The common thread among the advocates' stories was a desire to be free from the fear that they would face federal prosecution for seeking medical marijuana. Kate Hinz, whose daughter suffers from a rare disorder that afflicts her with about 100 seizures a day, talked about other parents of epileptic children who'd moved to Colorado to obtain cannabinoid oil for treatment—"marijuana refugees," she called them. T.J. Thompson, the Navy veteran, introduced himself as a "father, husband, employee and a criminal in the Commonwealth of Virginia."

"I'm also a criminal in the United States of America, the county I decided to volunteer six years of my life to stand up and fight for freedom and the pursuit of happiness," he said.

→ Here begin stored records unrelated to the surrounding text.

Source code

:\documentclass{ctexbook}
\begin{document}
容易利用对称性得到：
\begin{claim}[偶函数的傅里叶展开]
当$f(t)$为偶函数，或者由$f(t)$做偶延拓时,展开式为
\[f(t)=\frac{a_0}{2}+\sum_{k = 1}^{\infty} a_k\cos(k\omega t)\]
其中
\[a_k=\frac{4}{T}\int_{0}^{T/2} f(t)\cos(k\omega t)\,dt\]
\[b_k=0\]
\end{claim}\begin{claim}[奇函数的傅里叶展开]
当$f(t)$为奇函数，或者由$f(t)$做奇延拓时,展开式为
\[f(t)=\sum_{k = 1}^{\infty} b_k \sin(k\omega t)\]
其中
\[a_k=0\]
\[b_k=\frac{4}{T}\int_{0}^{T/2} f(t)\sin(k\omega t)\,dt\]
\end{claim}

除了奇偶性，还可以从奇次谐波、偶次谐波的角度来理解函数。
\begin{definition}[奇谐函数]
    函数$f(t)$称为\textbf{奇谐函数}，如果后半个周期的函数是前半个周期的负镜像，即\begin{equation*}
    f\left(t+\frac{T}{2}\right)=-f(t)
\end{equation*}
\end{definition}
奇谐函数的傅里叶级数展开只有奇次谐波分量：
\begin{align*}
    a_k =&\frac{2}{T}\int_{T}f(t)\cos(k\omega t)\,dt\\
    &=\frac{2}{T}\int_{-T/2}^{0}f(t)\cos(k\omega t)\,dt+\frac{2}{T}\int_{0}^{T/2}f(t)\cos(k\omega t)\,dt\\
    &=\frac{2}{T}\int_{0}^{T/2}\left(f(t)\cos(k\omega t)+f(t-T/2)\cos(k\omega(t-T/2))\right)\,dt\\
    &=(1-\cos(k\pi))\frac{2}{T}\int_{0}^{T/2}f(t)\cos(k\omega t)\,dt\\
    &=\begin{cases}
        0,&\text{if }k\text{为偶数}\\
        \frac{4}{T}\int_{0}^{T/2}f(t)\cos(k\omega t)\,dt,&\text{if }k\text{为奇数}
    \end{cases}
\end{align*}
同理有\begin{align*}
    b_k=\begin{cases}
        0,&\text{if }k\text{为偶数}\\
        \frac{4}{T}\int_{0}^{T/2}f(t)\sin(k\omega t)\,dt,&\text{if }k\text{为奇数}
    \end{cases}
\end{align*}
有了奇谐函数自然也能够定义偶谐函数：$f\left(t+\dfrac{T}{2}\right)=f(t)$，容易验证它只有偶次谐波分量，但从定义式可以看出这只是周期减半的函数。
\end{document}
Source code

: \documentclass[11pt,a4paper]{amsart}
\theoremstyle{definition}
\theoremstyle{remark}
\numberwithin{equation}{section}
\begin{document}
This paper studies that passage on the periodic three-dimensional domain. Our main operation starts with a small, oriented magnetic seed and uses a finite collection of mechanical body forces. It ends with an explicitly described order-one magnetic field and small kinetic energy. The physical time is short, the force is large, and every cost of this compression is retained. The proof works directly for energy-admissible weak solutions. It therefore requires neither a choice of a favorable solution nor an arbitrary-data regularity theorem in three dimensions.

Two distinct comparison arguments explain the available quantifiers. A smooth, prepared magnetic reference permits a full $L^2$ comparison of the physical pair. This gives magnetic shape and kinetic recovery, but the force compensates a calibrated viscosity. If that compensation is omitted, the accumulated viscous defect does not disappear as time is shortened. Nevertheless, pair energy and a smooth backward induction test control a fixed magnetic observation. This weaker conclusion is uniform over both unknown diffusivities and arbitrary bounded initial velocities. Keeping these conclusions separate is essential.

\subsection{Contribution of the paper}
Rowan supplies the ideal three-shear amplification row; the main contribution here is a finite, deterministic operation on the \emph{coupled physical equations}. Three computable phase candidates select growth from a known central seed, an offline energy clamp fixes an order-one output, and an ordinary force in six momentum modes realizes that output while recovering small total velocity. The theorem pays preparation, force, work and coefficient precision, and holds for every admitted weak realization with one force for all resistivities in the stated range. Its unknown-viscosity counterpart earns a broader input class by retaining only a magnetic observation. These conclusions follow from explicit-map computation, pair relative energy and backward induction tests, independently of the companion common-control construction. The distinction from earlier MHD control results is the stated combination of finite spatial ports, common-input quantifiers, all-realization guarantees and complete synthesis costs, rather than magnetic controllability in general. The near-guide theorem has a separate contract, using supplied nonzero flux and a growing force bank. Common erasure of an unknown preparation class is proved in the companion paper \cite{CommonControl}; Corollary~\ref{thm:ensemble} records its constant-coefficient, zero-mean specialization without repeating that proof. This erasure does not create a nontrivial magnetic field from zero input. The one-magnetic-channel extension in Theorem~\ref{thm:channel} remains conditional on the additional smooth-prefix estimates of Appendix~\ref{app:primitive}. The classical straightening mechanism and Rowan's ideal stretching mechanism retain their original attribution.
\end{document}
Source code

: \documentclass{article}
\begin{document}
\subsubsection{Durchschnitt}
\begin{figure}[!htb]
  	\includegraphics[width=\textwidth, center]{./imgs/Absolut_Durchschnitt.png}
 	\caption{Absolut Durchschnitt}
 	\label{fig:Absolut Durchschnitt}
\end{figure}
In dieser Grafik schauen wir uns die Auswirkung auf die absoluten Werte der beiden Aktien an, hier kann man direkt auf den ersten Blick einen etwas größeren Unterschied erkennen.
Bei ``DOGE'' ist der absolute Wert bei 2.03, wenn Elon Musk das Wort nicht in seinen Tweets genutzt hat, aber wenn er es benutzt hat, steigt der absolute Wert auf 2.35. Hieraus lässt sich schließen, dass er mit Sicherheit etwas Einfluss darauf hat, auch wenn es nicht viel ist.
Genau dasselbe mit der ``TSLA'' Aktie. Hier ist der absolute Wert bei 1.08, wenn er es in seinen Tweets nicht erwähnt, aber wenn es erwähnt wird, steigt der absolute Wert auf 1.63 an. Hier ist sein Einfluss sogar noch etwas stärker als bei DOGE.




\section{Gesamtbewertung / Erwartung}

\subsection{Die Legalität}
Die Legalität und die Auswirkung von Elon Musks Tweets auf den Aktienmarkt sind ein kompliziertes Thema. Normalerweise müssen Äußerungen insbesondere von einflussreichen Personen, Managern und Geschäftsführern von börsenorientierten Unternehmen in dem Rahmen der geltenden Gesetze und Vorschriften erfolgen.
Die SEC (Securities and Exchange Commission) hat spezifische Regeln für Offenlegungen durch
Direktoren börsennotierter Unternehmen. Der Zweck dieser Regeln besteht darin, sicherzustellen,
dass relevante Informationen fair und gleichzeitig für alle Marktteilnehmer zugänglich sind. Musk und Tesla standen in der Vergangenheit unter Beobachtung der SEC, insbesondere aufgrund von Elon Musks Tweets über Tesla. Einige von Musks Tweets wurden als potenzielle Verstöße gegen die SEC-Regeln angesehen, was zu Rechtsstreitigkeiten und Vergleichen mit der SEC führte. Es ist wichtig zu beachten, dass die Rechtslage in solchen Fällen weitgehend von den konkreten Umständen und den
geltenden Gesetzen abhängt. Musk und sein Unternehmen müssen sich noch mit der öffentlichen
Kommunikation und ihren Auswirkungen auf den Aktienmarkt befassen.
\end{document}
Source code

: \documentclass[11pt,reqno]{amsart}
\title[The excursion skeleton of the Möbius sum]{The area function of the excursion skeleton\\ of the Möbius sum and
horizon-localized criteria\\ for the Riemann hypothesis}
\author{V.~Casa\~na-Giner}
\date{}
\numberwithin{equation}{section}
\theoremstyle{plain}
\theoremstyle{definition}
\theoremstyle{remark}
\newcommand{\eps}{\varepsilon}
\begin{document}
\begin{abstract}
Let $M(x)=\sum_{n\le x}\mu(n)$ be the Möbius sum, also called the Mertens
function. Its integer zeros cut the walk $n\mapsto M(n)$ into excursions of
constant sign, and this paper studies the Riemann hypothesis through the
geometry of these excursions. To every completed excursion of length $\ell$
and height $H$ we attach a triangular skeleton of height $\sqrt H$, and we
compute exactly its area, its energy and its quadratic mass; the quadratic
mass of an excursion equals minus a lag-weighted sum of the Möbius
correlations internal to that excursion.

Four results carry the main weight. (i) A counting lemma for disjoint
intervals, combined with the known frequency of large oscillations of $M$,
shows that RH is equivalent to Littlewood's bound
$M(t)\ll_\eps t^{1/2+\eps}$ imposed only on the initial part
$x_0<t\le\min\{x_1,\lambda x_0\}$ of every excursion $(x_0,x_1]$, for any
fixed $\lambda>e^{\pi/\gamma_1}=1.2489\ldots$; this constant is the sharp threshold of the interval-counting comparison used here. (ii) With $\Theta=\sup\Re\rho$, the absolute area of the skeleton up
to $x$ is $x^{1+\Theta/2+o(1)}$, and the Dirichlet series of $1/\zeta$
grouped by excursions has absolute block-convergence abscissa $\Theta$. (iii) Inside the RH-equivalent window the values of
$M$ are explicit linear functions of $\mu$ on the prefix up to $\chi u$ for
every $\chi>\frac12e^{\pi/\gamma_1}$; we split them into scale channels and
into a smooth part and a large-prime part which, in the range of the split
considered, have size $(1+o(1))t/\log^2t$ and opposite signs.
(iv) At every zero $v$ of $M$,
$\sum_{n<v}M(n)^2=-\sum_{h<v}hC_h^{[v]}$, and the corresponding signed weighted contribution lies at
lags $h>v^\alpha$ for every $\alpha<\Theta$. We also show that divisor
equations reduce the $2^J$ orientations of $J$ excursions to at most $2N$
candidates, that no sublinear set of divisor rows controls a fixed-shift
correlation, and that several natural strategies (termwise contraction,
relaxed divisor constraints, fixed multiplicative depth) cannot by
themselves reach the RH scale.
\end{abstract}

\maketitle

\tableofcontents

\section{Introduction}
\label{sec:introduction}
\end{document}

Regardless of whether it passes, the legislation is a sign that the legalization movement is becoming increasingly difficult for politicians, even in the insulated Senate, to ignore, said Don Murphy, a former Republican state lawmaker from Maryland who is now an analyst for the Marijuana Policy Project. Medical marijuana is now legal in 23 states and the District of Columbia, and four states, plus DC, have voted to legalize the drug for recreational use. As the 2016 campaign season approaches, Murphy added, the issue is likely to become a staple of the national political debate.

"The timing is just perfect," said Murphy "It raises the issue in the presidential election, and for Republicans, it's now beyond just a states' rights issue. This legislation is going to go before a bunch of Republicans who are running—Paul, Cruz, Rubio—and they're all going to have to vote on it."